ハロメは一日に二度、茶を淹れる。それは香り高く柔らかに苦味を感じた。
それはわずかながらの安穏の日々となる。
村の女たちはハロメの安穏をよく思わない。首長の女もそうだった。ハロメに心を奪われた首長を見、ハロメへの嫉妬心が高まる。
ある晩、ハロメは幾人もの覆面の女に襲撃される。
守衛と護衛をしていた男は、覆面の女に首筋に刃物を沿わされながら命が惜しければ共にハロメの元で働いていた娘を犯せと言われる。娘は明らかに、ハロメに似ていた。ハロメの元で過ごすようになってからは特に美しさが際立っていた。
ハロメは女たちに押さえ付けられながら、息子が娘を汚す場面を見せつけられた。女たちは彼がハロメの息子だとは知らず、ただハロメの娘を傷つけることでハロメの心を抉りたかった。彼は死ぬことへの恐怖とハロメへの嫉妬が勝った。目の前にいるハロメに似た美しい娘を汚すことへの欲求があった。娘はハロメへの憎しみが増えた。

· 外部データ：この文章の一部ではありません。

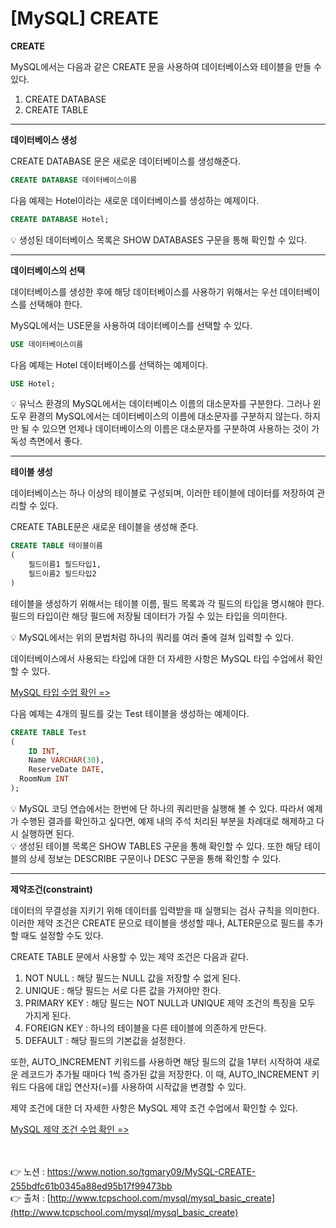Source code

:# [**MySQL] CREATE**

**CREATE**

MySQL에서는 다음과 같은 CREATE 문을 사용하여 데이터베이스와 테이블을 만들 수 있다.

1. CREATE DATABASE
2. CREATE TABLE

---

**데이터베이스 생성**

CREATE DATABASE 문은 새로운 데이터베이스를 생성해준다.

```sql
CREATE DATABASE 데이터베이스이름
```

다음 예제는 Hotel이라는 새로운 데이터베이스를 생성하는 예제이다.

```sql
CREATE DATABASE Hotel;
```

<aside>
💡 생성된 데이터베이스 목록은 SHOW DATABASES 구문을 통해 확인할 수 있다.

</aside>

---

**데이터베이스의 선택**

데이터베이스를 생성한 후에 해당 데이터베이스를 사용하기 위해서는 
우선 데이터베이스를 선택해야 한다.

MySQL에서는 USE문을 사용하여 데이터베이스를 선택할 수 있다.

```sql
USE 데이터베이스이름
```

다음 예제는 Hotel 데이터베이스를 선택하는 예제이다.

```sql
USE Hotel;
```

<aside>
💡 유닉스 환경의 MySQL에서는 데이터베이스 이름의 대소문자를 구분한다. 그러나 윈도우 환경의 MySQL에서는 데이터베이스의 이름에 대소문자를 구분하지 않는다. 하지만 될 수 있으면 언제나 데이터베이스의 이름은 대소문자를 구분하여 사용하는 것이 가독성 측면에서 좋다.

</aside>

---

**테이블 생성**

데이터베이스는 하나 이상의 테이블로 구성되며, 
이러한 테이블에 데이터를 저장하여 관리할 수 있다.

CREATE TABLE문은 새로운 테이블을 생성해 준다.

```sql
CREATE TABLE 테이블이름
(
	필드이름1 필드타입1,
	필드이름2 필드타입2
)
```

테이블을 생성하기 위해서는 테이블 이름, 필드 목록과 각 필드의 타입을 명시해야 한다. 
필드의 타입이란 해당 필드에 저장될 데이터가 가질 수 있는 타입을 의미한다.

<aside>
💡 MySQL에서는 위의 문법처럼 하나의 쿼리를 여러 줄에 걸쳐 입력할 수 있다.

</aside>

데이터베이스에서 사용되는 타입에 대한 더 자세한 사항은 MySQL 타입 수업에서 확인할 수 있다.

[MySQL 타입 수업 확인 =>](http://www.tcpschool.com/mysql/mysql_datatype_numeric)

다음 예제는 4개의 필드를 갖는 Test 테이블을 생성하는 예제이다.

```sql
CREATE TABLE Test
(
	ID INT,
	Name VARCHAR(30),
	ReserveDate DATE,
  RoomNum INT
);
```

<aside>
💡 MySQL 코딩 연습에서는 한번에 단 하나의 쿼리만을 실행해 볼 수 있다. 따라서 예제가 수행된 결과를 확인하고 싶다면, 예제 내의 주석 처리된 부분을 차례대로 해제하고 다시 실행하면 된다.

</aside>

<aside>
💡 생성된 테이블 목록은 SHOW TABLES 구문을 통해 확인할 수 있다. 또한 해당 테이블의 상세 정보는 DESCRIBE 구문이나 DESC 구문을 통해 확인할 수 있다.

</aside>

---

**제약조건(constraint)**

데이터의 무결성을 지키기 위해 데이터를 입력받을 때 실행되는 검사 규칙을 의미한다. 
이러한 제약 조건은 CREATE 문으로 테이블을 생성할 때나, 
ALTER문으로 필드를 추가할 때도 설정할 수도 있다.

CREATE TABLE 문에서 사용할 수 있는 제약 조건은 다음과 같다.

1. NOT NULL : 해당 필드는 NULL 값을 저장할 수 없게 된다.
2. UNIQUE : 해당 필드는 서로 다른 값을 가져야만 한다.
3. PRIMARY KEY : 해당 필드는 NOT NULL과 UNIQUE 제약 조건의 특징을 모두 가지게 된다.
4. FOREIGN KEY : 하나의 테이블을 다른 테이블에 의존하게 만든다.
5. DEFAULT : 해당 필드의 기본값을 설정한다.

또한, AUTO_INCREMENT 키워드를 사용하면 해당 필드의 값을 1부터 시작하여 새로운 레코드가 
추가될 때마다 1씩 증가된 값을 저장한다.
이 때, AUTO_INCREMENT 키워드 다음에 대입 연산자(=)를 사용하여 시작값을 변경할 수 있다.

제약 조건에 대한 더 자세한 사항은 MySQL 제약 조건 수업에서 확인할 수 있다.

[MySQL 제약 조건 수업 확인 =>](http://www.tcpschool.com/mysql/mysql_constraint_notNull)

<br><br>
👉 노션 : https://www.notion.so/tgmary09/MySQL-CREATE-255bdfc61b0345a88ed95b17f99473bb
<br>
 👉 출처 : [http://www.tcpschool.com/mysql/mysql_basic_create](http://www.tcpschool.com/mysql/mysql_basic_create)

鬼神のように暴れ抗うハロメの前で行為は終わる。気力体力ともに果てたハロメは、終にぼそりと真実を口走る。
事実を知った覆面の女たちは恐れおののき逃げ帰る。残ったのはハロメと息子と娘である。
ハロメは呆然としていた。
これは報いなのだろうかと考えていた。娼婦とし笛吹き女として過ごした報い。子を宿しながらも母として育てなかった報い。
だけれどもこどもたちに一体何の罪があろうか。
ハロメはゆるゆると立上がり、娘を寝台へと運んだ。息子が言われるままに水を汲んで持って来た。ハロメは娘の体と息子の体を拭った。水は二人の肌をすべらかにさせたが、二人の心を戻しはしないのだ。
こどもたちに一体何の罪があろうか。
…母の報いを子が享けたのだ。
では。
ハロメは鉈を手に取り、夜明けを迎えた村へ出た。ハロメは首を撥ねて回る。
男にも女にも手を出さず、ただこどもだけを撥ねた。その日の正午、村のこどもは皆死んだ。ハロメは踊るように崖から身を投げ死んだ。

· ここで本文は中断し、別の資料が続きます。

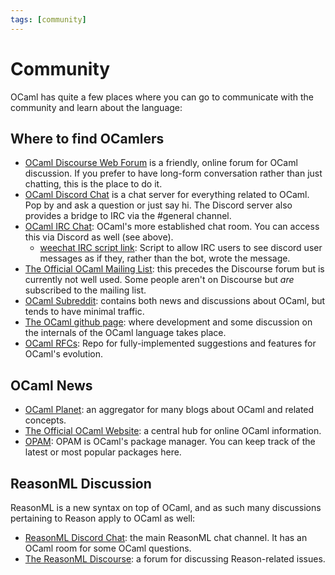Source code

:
 ```yaml
---
tags: [community]
---
```


# Community

OCaml has quite a few places where you can go to communicate with the community and learn about the language:

## Where to find OCamlers

* [OCaml Discourse Web Forum](https://discuss.ocaml.org/) is a friendly, online forum for OCaml discussion.
If you prefer to have long-form conversation rather than just chatting, this is the place to do it.
* [OCaml Discord Chat](https://tinyurl.com/discord-ocaml) is a chat server for everything related to OCaml.
Pop by and ask a question or just say hi.
The Discord server also provides a bridge to IRC via the #general channel.
* [OCaml IRC Chat](https://riot.im/app/#/room/#ocaml:libera.chat):
OCaml's more established chat room.
You can access this via Discord as well (see above).
  * [weechat IRC script link](https://github.com/Gbury/format_bridge_bot_output#using-this-for-the-ocaml-discord-bot):
  Script to allow IRC users to see discord user messages as if they, rather than the bot, wrote the message.
* [The Official OCaml Mailing List](http://caml.inria.fr/resources/forums.en.html):
this precedes the Discourse forum but is currently not well used.
Some people aren't on Discourse but *are* subscribed to the mailing list.
* [OCaml Subreddit](http://reddit.com/r/ocaml):
contains both news and discussions about OCaml, but tends to have minimal traffic.
* [The OCaml github page](https://github.com/ocaml/ocaml):
where development and some discussion on the internals of the OCaml language takes place.
* [OCaml RFCs](https://github.com/ocaml/rfcs):
Repo for fully-implemented suggestions and features for OCaml's evolution.

## OCaml News

* [OCaml Planet](http://ocaml.org/community/planet/):
an aggregator for many blogs about OCaml and related concepts.
* [The Official OCaml Website](http://ocaml.org/):
a central hub for online OCaml information.
* [OPAM](https://opam.ocaml.org/):
OPAM is OCaml's package manager.
You can keep track of the latest or most popular packages here.

## ReasonML Discussion

ReasonML is a new syntax on top of OCaml, and as such many discussions pertaining to Reason apply to OCaml as well:

* [ReasonML Discord Chat](https://discordapp.com/invite/reasonml):
the main ReasonML chat channel. It has an OCaml room for some OCaml questions.
* [The ReasonML Discourse](https://reasonml.chat/):
a forum for discussing Reason-related issues.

こどもを失った村はすぐに寂れ、村人は次々に姿を消す。一年後、村に住むのは一組の父と母とこどもだけである。
誰もいない村のはずれの粗末な家で、若い父母が茶を飲んでいる。ひとりのあかごが母の腕に抱かれ眠っている。家の裏で水だけが変わらずにこんこんと湧いている。